Hanjin KAL CEO Seok Tae-soo presides over the general shareholder meeting at the headquarters of the company in Seoul, Friday. Courtesy of Hanjin Group
By Jun Ji-hye
Hanjin Group Chairman Cho Won-tae was reappointed as an executive director of Hanjin KAL, the group's holding company, Friday, defending his management rights of the logistics-centered business group amid a sibling feud with his elder sister and group heiress Cho Hyun-ah.
During the holding firm's shareholders meeting, the incumbent chairman defended his board seat by garnering 56.67 percent approval.

Hanjin Group Chairman Cho Won-tae.
Cho Won-tae has been in fight for control of the group with a three-party anti-chairman alliance led by his sister.
Hyun-ah, a former vice president at Korean Air who is backed by local activist fund Korea Corporate Governance Improvement (KCGI) and mid-sized builder Bando Engineering & Construction, has called for the need to replace the leadership to improve the group's financial status and shareholder value.

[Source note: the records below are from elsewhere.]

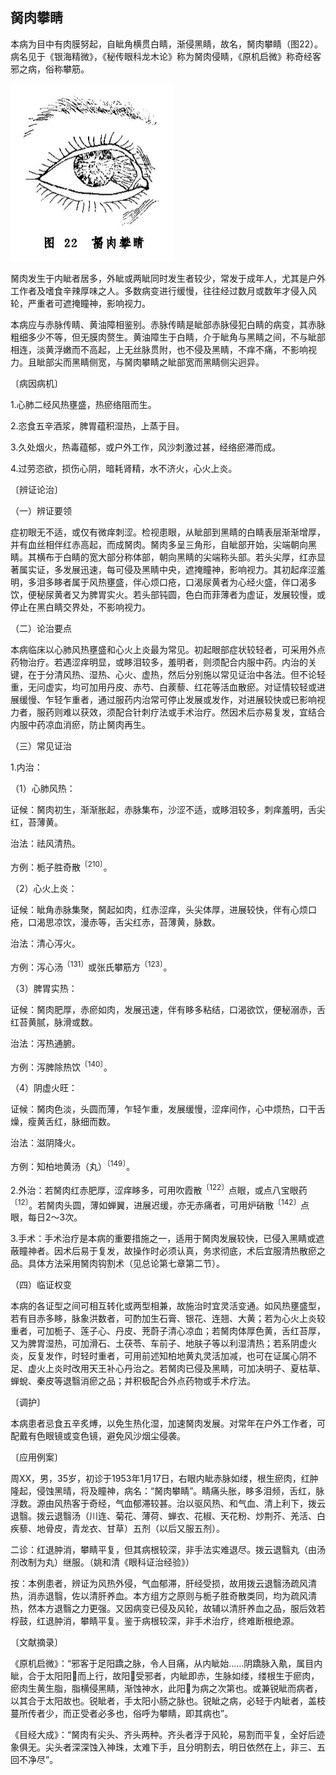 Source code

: ## 胬肉攀睛

本病为目中有肉膜努起，自眦角横贯白睛，渐侵黑睛，故名，胬肉攀睛（图22）。病名见于《银海精微》，《秘传眼科龙木论》称为胬肉侵睛，《原机启微》称奇经客邪之病，俗称攀筋。

<img src=".\img\22.jpg" style="zoom:50%;" />

胬肉发生于内眦者居多，外眦或两眦同时发生者较少，常发于成年人，尤其是户外工作者及嗜食辛辣厚味之人。多数病变进行缓慢，往往经过数月或数年才侵入风轮，严重者可遮掩瞳神，影响视力。

本病应与赤脉传睛、黄油障相鉴别。赤脉传睛是眦部赤脉侵犯白睛的病变，其赤脉粗细多少不等，但无膜肉赘生。黄油障生于白睛，介于眦角与黑睛之间，不与眦部相连，淡黄浮嫩而不高起，上无丝脉贯附，也不侵及黑睛，不痒不痛，不影响视力。且眦部尖而黑睛侧宽，与胬肉攀睛之眦部宽而黑睛侧尖迥异。

〔病因病机〕

1.心肺二经风热壅盛，热瘀络阻而生。

2.恣食五辛酒浆，脾胃蕴积湿热，上蒸于目。

3.久处烟火，热毒蕴郁，或户外工作，风沙刺激过甚，经络瘀滞而成。

4.过劳恣欲，损伤心阴，暗耗肾精，水不济火，心火上炎。

〔辨证论治〕

（一）辨证要领

症初眼无不适，或仅有微痒刺涩。检视患眼，从眦部到黑睛的白睛表层渐渐增厚，并有血丝相伴红赤高起，而成胬肉。胬肉多呈三角形，自眦部开始，尖端朝向黑睛。其横布于白睛的宽大部分称体部，朝向黑睛的尖端称头部。若头尖厚，红赤显著属实证，多发展迅速，每可侵及黑睛中央，遮掩瞳神，影响视力。其初起痒涩羞明，多泪多眵者属于风热壅盛，伴心烦口疮，口渴尿黄者为心经火盛，伴口渴多饮，便秘尿黄者又为脾胃实火。若头部钝圆，色白而菲薄者为虚证，发展较慢，或停止在黑白睛交界处，不影响视力。

（二）论治要点

本病临床以心肺风热壅盛和心火上炎最为常见。初起眼部症状较轻者，可采用外点药物治疗。若遇涩痒明显，或眵泪较多，羞明者，则须配合内服中药。内治的关键，在于分清风热、湿热、心火、虚热，然后分别施以常见证治中各法。但不论轻重，无问虚实，均可加用丹皮、赤芍、白蒺藜、红花等活血散瘀。对证情较轻或进展缓慢、乍轻乍重者，通过服药内治常可停止发展或发作，对进展较快或已影响视力者，服药则难以获效，须配合针刺疗法或手术治疗。然因术后亦易复发，宜结合内服中药凉血消瘀，防止胬肉再生。

（三）常见证治

1.内治：

（1）心肺风热：

证候：胬肉初生，渐渐胀起，赤脉集布，沙涩不适，或眵泪较多，刺痒羞明，舌尖红，苔薄黄。

治法：祛风清热。

方例：栀子胜奇散<sup>〔210〕</sup>。

（2）心火上炎：

证候：眦角赤脉集聚，胬起如肉，红赤涩痒，头尖体厚，进展较快，伴有心烦口疮，口渴思凉饮，漫赤等，舌尖红赤，苔薄黄，脉数。

治法：清心泻火。

方例：泻心汤<sup>〔131〕</sup>或张氏攀筋方<sup>〔123〕</sup>。

（3）脾胃实热：

证候：胬肉肥厚，赤瘀如肉，发展迅速，伴有眵多粘结，口渴欲饮，便秘溺赤，舌红苔黄腻，脉滑或数。

治法：泻热通腑。

方例：泻脾除热饮<sup>〔140〕</sup>。

（4）阴虚火旺：

证候：胬肉色淡，头圆而薄，乍轻乍重，发展缓慢，涩痒间作，心中烦热，口干舌燥，瘦黄舌红，脉细而数。

治法：滋阴降火。

方例：知柏地黄汤（丸）<sup>〔149〕</sup>。

2.外治：若胬肉红赤肥厚，涩痒眵多，可用吹霞散<sup>〔122〕</sup>点眼，或点八宝眼药<sup>〔12〕</sup>。若胬肉头圆，薄如蝉翼，进展迟缓，亦无赤痛者，可用炉硝散<sup>〔142〕</sup>点眼，每日2〜3次。

3.手术：手术治疗是本病的重要措施之一，适用于胬肉发展较快，已侵入黑睛或遮蔽瞳神者。因术后易于复发，故操作时必须认真，务求彻底，术后宜服清热散瘀之品。具体方法采用胬肉钩割术（见总论第七章第二节）。

（四）临证权变

本病的各证型之间可相互转化或两型相兼，故施治时宜灵活变通。如风热壅盛型，若有目赤多眵，脉象洪数者，可酌加生石膏、银花、连翘、大黄；若为心火上炎较重者，可加栀子、莲子心、丹皮、茺蔚子清心凉血；若胬肉体厚色黄，舌红苔厚，又为脾胃湿热，可加滑石、土茯苓、车前子、地肤子等以利湿清热；若系阴虚火炎，反复发作，时轻时重者，可用前述知柏地黄丸灵活加减，也可在证属心阴不足、虚火上炎时改用天王补心丹治之。若胬肉已侵及黑睛，可加决明子、夏枯草、蝉蛻、秦皮等退翳消瘀之品；并积极配合外点药物或手术疗法。

〔调护〕

本病患者忌食五辛炙煿，以免生热化湿，加速胬肉发展。对常年在户外工作者，可配戴有色眼镜或变色镜，避免风沙烟尘侵袭。

〔应用例案〕

周XX，男，35岁，初诊于1953年1月17日，右眼内眦赤脉如缕，根生瘀肉，红肿隆起，侵蚀黑晴，将及瞳神，病名：“胬肉攀睛”。睛痛头胀，眵多泪频，舌红，脉浮数。源由风热客于奇经，气血郁滞较甚。治以驱风热、和气血、清上利下，拨云退翳。拨云退翳汤（川连、菊花、薄荷、蝉衣、花椒、天花粉、炒荆芥、羌活、白疾藜、地骨皮，青龙衣、甘草）五剂（以后又服五剂）。

二诊：红退肿消，攀睛平复，但其病根较深，非手法实难退尽。拨云退翳丸（由汤剂改制为丸）继服。（姚和清《眼科证治经验》）

按：本例患者，辨证为风热外侵，气血郁滞，肝经受损，故用拨云退翳汤疏风清热，消赤退翳，佐以清肝养血。本方组方之原则与栀子胜奇散类同，均为疏风清热，然本方退翳之力更强。又因病变已侵及风轮，故辅以清肝养血之品，服后效若桴鼓，红退肿消，攀睛平复。鉴于病根较深，非手术治疗，终难断根绝源。

〔文献摘录〕

《原机启微》：“邪客于足阳蹻之脉，令人目痛，从内眦始……阴蹻脉入鼽，属目内眦，合于太阳阳𫏋而上行，故阳𫏋受邪者，内眦即赤，生脉如缕，缕根生于瘀肉，瘀肉生黄生脂，脂横侵黑睛，渐蚀神水，此阳𫏋为病之次第也。或兼锐眦而病者，以其合于太阳故也。锐眦者，手太阳小肠之脉也。锐眦之病，必轻于内眦者，盖枝蔓所传者少，而正受者必多也，俗呼为攀睛，即其病也”。

《目经大成》：“胬肉有尖头、齐头两种。齐头者浮于风轮，易割而平复，全好后迹象俱无。尖头者深深蚀入神珠，太难下手，且分明割去，明日依然在上，非三、五回不净尽”。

A day ahead of the shareholders meeting, the National Pension Service (NPS) announced its decision to vote for the reappointment of the group's incumbent chairman as an executive director.
The state pension fund, which holds a 2.9 percent stake in Hanjin KAL, was considered to hold a casting vote in determining the chairman's fate.
The Seoul Central District Court's ruling against the anti-chairman alliance, issued Tuesday, also weighed in favor of the chairman because it reduced the alliance's shares eligible for voting rights.
The court said the construction firm could cast only 5 percent of the votes, ruling against the firm's request for an injunction that asked for it to be allowed to cast 8.2 percent of its votes.
Industry officials expect the sibling feud over the control of the group to continue even after the shareholders meeting because the anti-chairman alliance appears to have prepared for a long battle by buying additional shares.
The construction company and KCGI announced Tuesday that they had bought additional 1.95 percent and 0.06 percent shares, respectively, increasing the alliance's combined stakes to 42.13 percent.
Industry officials raised the likelihood that the alliance would ask for an extraordinary meeting of shareholders to hold the chairman in check, or file a nullity suit against him.